[DATA UNDER STUDY]
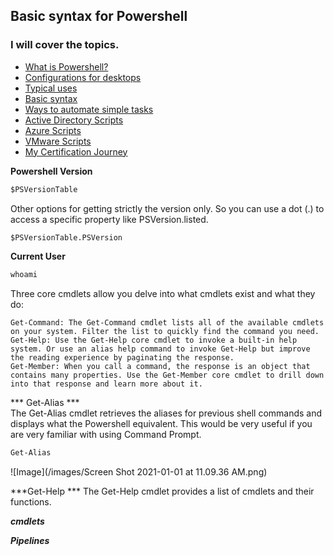 ## Basic syntax for Powershell

### I will cover the topics.
- [What is Powershell?](what-is-powershell.md)
- [Configurations for desktops](configurations.md)
- [Typical uses](typical-uses.md)
- [Basic syntax](basic-syntax.md)
- [Ways to automate simple tasks](automation.md)
- [Active Directory Scripts](ad-scripts.md)
- [Azure Scripts](azure-scripts.md)
- [VMware Scripts](vmware-scripts.md)
- [My Certification Journey](certifications.md)

**Powershell Version**
```Markdown
$PSVersionTable
```
Other options for getting strictly the version only. So you can use a dot (.) to access a specific property like PSVersion.listed. 
```Markdown
$PSVersionTable.PSVersion
```

**Current User**
```Markdown
whoami
```
Three core cmdlets allow you delve into what cmdlets exist and what they do:

    Get-Command: The Get-Command cmdlet lists all of the available cmdlets on your system. Filter the list to quickly find the command you need.
    Get-Help: Use the Get-Help core cmdlet to invoke a built-in help system. Or use an alias help command to invoke Get-Help but improve the reading experience by paginating the response.
    Get-Member: When you call a command, the response is an object that contains many properties. Use the Get-Member core cmdlet to drill down into that response and learn more about it.
    
*** Get-Alias ***    
The Get-Alias cmdlet retrieves the aliases for previous shell commands and displays what the Powershell equivalent. This would be very useful if you are very familiar with using Command Prompt. 

```Markdown
Get-Alias
```
![Image](/images/Screen Shot 2021-01-01 at 11.09.36 AM.png)

***Get-Help ***
The Get-Help cmdlet provides a list of cmdlets and their functions.

***cmdlets***


***Pipelines***

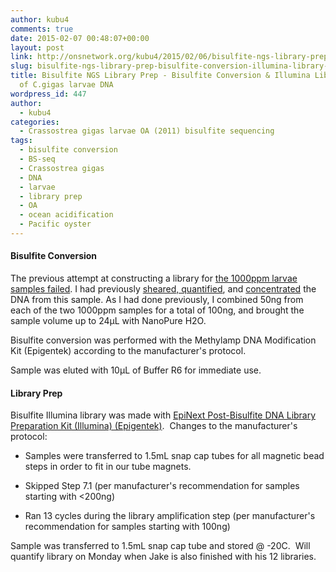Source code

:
 ```yaml
---
author: kubu4
comments: true
date: 2015-02-07 00:48:07+00:00
layout: post
link: http://onsnetwork.org/kubu4/2015/02/06/bisulfite-ngs-library-prep-bisulfite-conversion-illumina-library-construction-of-c-gigas-larvae-dna/
slug: bisulfite-ngs-library-prep-bisulfite-conversion-illumina-library-construction-of-c-gigas-larvae-dna
title: Bisulfite NGS Library Prep - Bisulfite Conversion & Illumina Library Construction
  of C.gigas larvae DNA
wordpress_id: 447
author:
  - kubu4
categories:
  - Crassostrea gigas larvae OA (2011) bisulfite sequencing
tags:
  - bisulfite conversion
  - BS-seq
  - Crassostrea gigas
  - DNA
  - larvae
  - library prep
  - OA
  - ocean acidification
  - Pacific oyster
---
```


#### Bisulfite Conversion



The previous attempt at constructing a library for [the 1000ppm larvae samples failed](http://onsnetwork.org/kubu4/2015/01/28/bisuflite-ngs-library-prep-c-gigas-larvae-oa-bisulfite-library-quantification/). I had previously [sheared, quantified](http://onsnetwork.org/kubu4/2015/01/09/dna-isolation-c-gigas-larvae-from-2011-noaa-oa-experiment/), and [concentrated](http://onsnetwork.org/kubu4/2015/01/12/speedvac-c-gigas-larvae-oa-dna/) the DNA from this sample. As I had done previously, I combined 50ng from each of the two 1000ppm samples for a total of 100ng, and brought the sample volume up to 24μL with NanoPure H2O.

Bisulfite conversion was performed with the Methylamp DNA Modification Kit (Epigentek) according to the manufacturer's protocol.

Sample was eluted with 10μL of Buffer R6 for immediate use.





#### Library Prep



Bisulfite Illumina library was made with [EpiNext Post-Bisulfite DNA Library Preparation Kit (Illumina) (Epigentek)](https://github.com/sr320/LabDocs/blob/master/protocols/Commercial_Protocols/Epigentek_PostBisulfiteIlluminaLibraryPrep_P-1055.pdf).  Changes to the manufacturer's protocol:




    
  * Samples were transferred to 1.5mL snap cap tubes for all magnetic bead steps in order to fit in our tube magnets.

    
  * Skipped Step 7.1 (per manufacturer's recommendation for samples starting with <200ng)

    
  * Ran 13 cycles during the library amplification step (per manufacturer's recommendation for samples starting with 100ng)



Sample was transferred to 1.5mL snap cap tube and stored @ -20C.  Will quantify library on Monday when Jake is also finished with his 12 libraries.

[BRIEF] Your answer should consist only of the lines from the one that holds "starting with <200ng)" to the end of the entries above, both ends included, each repeated exactly.

[RESULT]
  * Skipped Step 7.1 (per manufacturer's recommendation for samples starting with <200ng)

    
  * Ran 13 cycles during the library amplification step (per manufacturer's recommendation for samples starting with 100ng)



Sample was transferred to 1.5mL snap cap tube and stored @ -20C.  Will quantify library on Monday when Jake is also finished with his 12 libraries.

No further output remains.